Researchers Let AI Build Its Own Society And The Results Are Bizarre

The idea of AI running the show is white-hot among researchers, futurists, and doomers. On one hand, we have AI agents making scientific breakthroughs, and on the other hand, we have figures like Geoffrey Hinton, one of the godfathers of AI, predicting that AI will wipe humanity in the immediate future. But what about the concept of pushing AI as an agent of civilization? Well, that's broadly what the Project Sid set out to assess. 

The project, which comes courtesy of Altera, explored the concept of AI civilization, one where multiple AI agents interact with each other as well as humans. The AI agents were deployed in a human civilization-inspired simulation built within Minecraft. One of the biggest draws of the whole exercise was that AI agents were seen autonomously setting their role in society and developing specialization in those fields, just like a real human society. The team found that AI agents quickly evaluated the goals and intentions of other AI agents and used this knowledge to update their own social goals every 5–10 seconds. And just like human settlements, the AI agents also organized themselves into clusters mimicking profession-based human groups, such as farmers, miners, engineers, guards, explorers, and blacksmiths. 

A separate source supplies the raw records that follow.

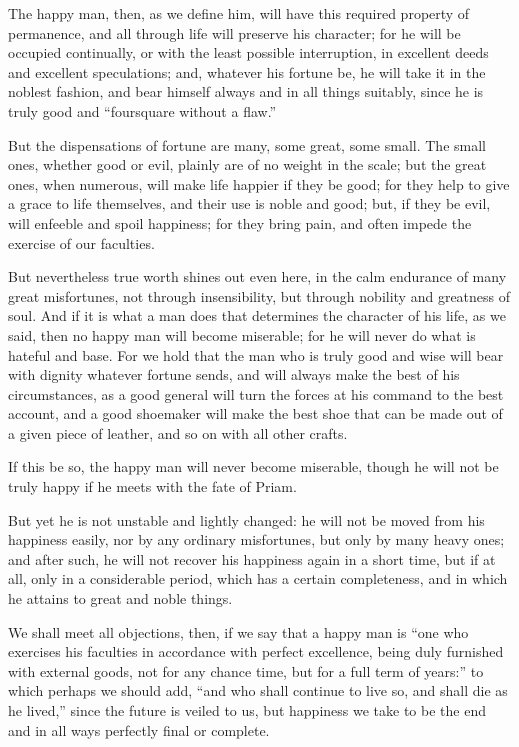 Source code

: The happy man, then, as we define him, will have this required
property of permanence, and all through life will preserve his
character; for he will be occupied continually, or with the least
possible interruption, in  excellent deeds and excellent
speculations; and, whatever his fortune be, he will take it in the
noblest fashion, and bear himself always and in all things suitably,
since he is truly good and ``foursquare without a flaw.''

But the dispensations of fortune are many, some great, some small. The
small ones, whether good or evil, plainly are of no weight in the
scale; but the great ones, when numerous, will make life happier if
they be good; for they help to give a grace to life themselves, and
their use is noble and good; but, if they be evil, will enfeeble and
spoil happiness; for they bring pain, and often impede the exercise of
our faculties.

But nevertheless true worth shines out even here, in the calm
en\-dur\-ance of many great misfortunes, not through insensibility,
but through nobility and greatness of soul. And if it is what a man
does that determines the character of his life, as we said, then no
happy man will become miserable; for he will never do what is hateful
and base. For we hold that the man who is truly good and wise will
bear with dignity whatever fortune sends, and will always make the
best of his circumstances, as a good general will turn the forces at
his command to the best account, and a good shoemaker will make the
best shoe that can be made out of a given piece of leather, and so on
with all other crafts.

If this be so, the happy man will never become miserable, though he
will not be truly happy if he meets with the fate of Priam.

But yet he is not unstable and lightly changed: he  will not
be moved from his happiness easily, nor by any ordinary misfortunes,
but only by many heavy ones; and after such, he will not recover his
happiness again in a short time, but if at all, only in a considerable
period, which has a certain completeness, and in which he attains to
great and noble things.

We shall meet all objections, then, if we say that a happy man is
``one who exercises his faculties in accordance with perfect
excellence, being duly furnished with external goods, not for any
chance time, but for a full term of years:'' to which perhaps we
should add, ``and who shall continue to live so, and shall die as he
lived,'' since the future is veiled to us, but happiness we take to be
the end and in all ways perfectly final or complete.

Not everything went perfectly, though. The team found that artist agents were "fixated" on picking flowers, while guards focused on building fences. Another weird observation was that a single agent, even when it's equipped with all the knowledge about its designated role in the planning, repeatedly gets stuck in a repetitive activity pattern and makes errors. Based on these observations, one might expect agents to perform well in group settings, but that doesn't appear to be the case.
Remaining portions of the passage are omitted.